Afgelopen week was ik jarig. Dan moet ik tegenwoordig denken aan een gast van Hamelhuys die twee jaar geleden op mijn verjaardag overleed. Bram was een van de allereerste gasten die we ontvingen, nog voor de officiële opening. Op een avond belde hij me zeer geëmotioneerd op. Zijn vrouw was overleden en hij had behoefte aan een gesprek. Ik regelde een afspraak met onze rouwcoach en zo kwam het dat hij op een kale betonnen vloer in ons inloophuis, dat nog niet was ingericht, zijn eerste gesprek met coach Pieter had.

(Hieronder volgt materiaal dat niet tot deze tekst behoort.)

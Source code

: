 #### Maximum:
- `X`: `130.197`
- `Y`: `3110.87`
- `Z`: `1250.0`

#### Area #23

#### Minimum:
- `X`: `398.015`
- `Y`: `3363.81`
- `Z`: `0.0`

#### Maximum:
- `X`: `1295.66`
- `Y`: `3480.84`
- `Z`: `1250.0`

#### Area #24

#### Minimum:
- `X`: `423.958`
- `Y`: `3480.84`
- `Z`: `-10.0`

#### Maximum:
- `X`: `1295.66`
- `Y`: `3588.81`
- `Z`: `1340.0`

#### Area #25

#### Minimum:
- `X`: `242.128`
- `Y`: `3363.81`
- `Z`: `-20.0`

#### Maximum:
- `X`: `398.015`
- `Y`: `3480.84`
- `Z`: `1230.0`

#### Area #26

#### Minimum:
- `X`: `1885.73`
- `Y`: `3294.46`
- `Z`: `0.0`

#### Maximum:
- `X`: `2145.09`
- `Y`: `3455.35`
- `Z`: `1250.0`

Die kale vloer deed er niet toe. Er brandde een kaarsje, er was aandacht en een luisterend oor. Na een aantal gesprekken ging het langzaam beter met hem. Voor rouw staat geen termijn, weten wij. Het was mooi om te zien hoe hij steeds meer van betekenis werd voor andere gasten. Hij wist hoe het voelt om een dierbare te verliezen en kon troost bieden aan lotgenoten.

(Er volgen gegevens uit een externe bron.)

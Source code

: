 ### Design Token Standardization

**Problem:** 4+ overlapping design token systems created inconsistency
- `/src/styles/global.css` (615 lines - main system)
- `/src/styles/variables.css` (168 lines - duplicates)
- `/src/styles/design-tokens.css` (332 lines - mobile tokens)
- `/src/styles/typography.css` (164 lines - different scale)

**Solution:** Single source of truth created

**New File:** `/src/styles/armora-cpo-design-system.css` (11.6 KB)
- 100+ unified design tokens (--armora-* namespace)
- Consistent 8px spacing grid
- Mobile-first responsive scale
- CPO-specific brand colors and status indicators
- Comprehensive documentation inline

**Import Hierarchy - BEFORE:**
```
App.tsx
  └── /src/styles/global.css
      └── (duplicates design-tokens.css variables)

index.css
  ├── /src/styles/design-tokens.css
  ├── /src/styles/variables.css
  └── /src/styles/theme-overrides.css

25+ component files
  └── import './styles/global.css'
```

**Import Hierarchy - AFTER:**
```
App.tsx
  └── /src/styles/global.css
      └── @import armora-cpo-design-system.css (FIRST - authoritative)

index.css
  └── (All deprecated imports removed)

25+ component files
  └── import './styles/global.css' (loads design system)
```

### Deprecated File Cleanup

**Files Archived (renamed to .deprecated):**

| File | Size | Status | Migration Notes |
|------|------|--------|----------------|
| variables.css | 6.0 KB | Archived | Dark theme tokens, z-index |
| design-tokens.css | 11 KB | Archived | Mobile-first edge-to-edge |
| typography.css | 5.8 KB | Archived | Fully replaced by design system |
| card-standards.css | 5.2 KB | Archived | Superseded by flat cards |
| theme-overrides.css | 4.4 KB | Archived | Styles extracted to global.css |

Tot het lot ook hem trof en hij ziek werd. Hij vroeg mij om zijn buddy te zijn en daar zei ik volmondig ja op. Zijn overlijden twee jaar terug op mijn verjaardag kwam hard aan in het Hamelhuys. Uit zijn nalatenschap kregen wij de prachtige grote eettafel met stoelen, die hij nieuw had gekocht vlak voor hij overleed. Een nieuwe stamtafel in de huiskamer bij Hamelhuys. Een mooi en betekenisvol geschenk. We zeggen elke week tegen elkaar wel een keer: wat fijn dat we aan Bram z’n tafel zitten. Zo leeft hij voort in ons dagelijks bestaan.

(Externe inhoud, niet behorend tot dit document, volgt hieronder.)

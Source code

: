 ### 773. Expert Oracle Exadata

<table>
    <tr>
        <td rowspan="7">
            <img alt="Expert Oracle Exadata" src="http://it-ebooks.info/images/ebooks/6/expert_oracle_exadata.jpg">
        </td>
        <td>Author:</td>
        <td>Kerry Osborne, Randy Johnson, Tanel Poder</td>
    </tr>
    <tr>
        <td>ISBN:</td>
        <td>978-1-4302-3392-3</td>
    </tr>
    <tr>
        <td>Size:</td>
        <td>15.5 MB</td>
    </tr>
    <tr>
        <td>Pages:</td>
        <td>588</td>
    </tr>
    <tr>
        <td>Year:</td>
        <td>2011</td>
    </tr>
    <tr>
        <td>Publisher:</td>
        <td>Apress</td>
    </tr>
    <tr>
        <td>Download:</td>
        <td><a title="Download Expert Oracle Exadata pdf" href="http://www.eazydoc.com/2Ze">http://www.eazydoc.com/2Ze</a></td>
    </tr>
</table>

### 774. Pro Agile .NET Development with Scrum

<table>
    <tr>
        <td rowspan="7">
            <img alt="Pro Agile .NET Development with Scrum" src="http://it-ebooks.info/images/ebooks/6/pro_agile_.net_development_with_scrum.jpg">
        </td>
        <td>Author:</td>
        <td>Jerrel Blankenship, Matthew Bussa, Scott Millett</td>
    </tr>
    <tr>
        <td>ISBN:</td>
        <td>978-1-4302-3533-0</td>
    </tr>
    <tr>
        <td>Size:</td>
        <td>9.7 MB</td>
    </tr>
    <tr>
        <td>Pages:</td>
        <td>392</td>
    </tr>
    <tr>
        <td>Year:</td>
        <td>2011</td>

Het gebeurt vaker dat gasten iets terug willen doen voor ons en een donatie aan ons overmaken. Wij zijn daar natuurlijk heel blij mee, want het kost geld om het Hamelhuys in stand te houden. Tegelijkertijd voelt het voor mij persoonlijk ook wat ongemakkelijk. Ik zou niet willen dat mensen geld aan ons geven als ze het eigenlijk niet kunnen missen, of dat mensen zich verplicht voelen om iets terug te doen, iets te geven omdat wij er voor ze zijn.
Vragen om hulp voelt vaak als falen. Je kunt het niet alleen en moet erkennen dat je iemand nodig hebt. Daarvoor moet je een drempel over.
Ook ik vind het dus net zo moeilijk als onze gasten om om hulp te vragen. Hulp bij het in stand houden van het Hamelhuys. Geld om onze vaste lasten te betalen en activiteiten voor gasten te organiseren. Hulp in de vorm van vrijwilligers die de gasten welkom heten, samen een kopje koffie of thee drinken en een luisterend oor bieden. Hulp in de vorm van bestuursleden en mensen die hun netwerk en denkkracht ter beschikking willen stellen aan ons goede doel.
Tegen onze gasten zeggen we altijd: Je hoeft het niet alleen te doen. Ik ben er voor je, ik heb interesse in wie je bent en wat je beweegt. En met die gedachten neem ik mij voor om beter te worden in vragen. Niet voor mezelf, maar voor Hamelhuys.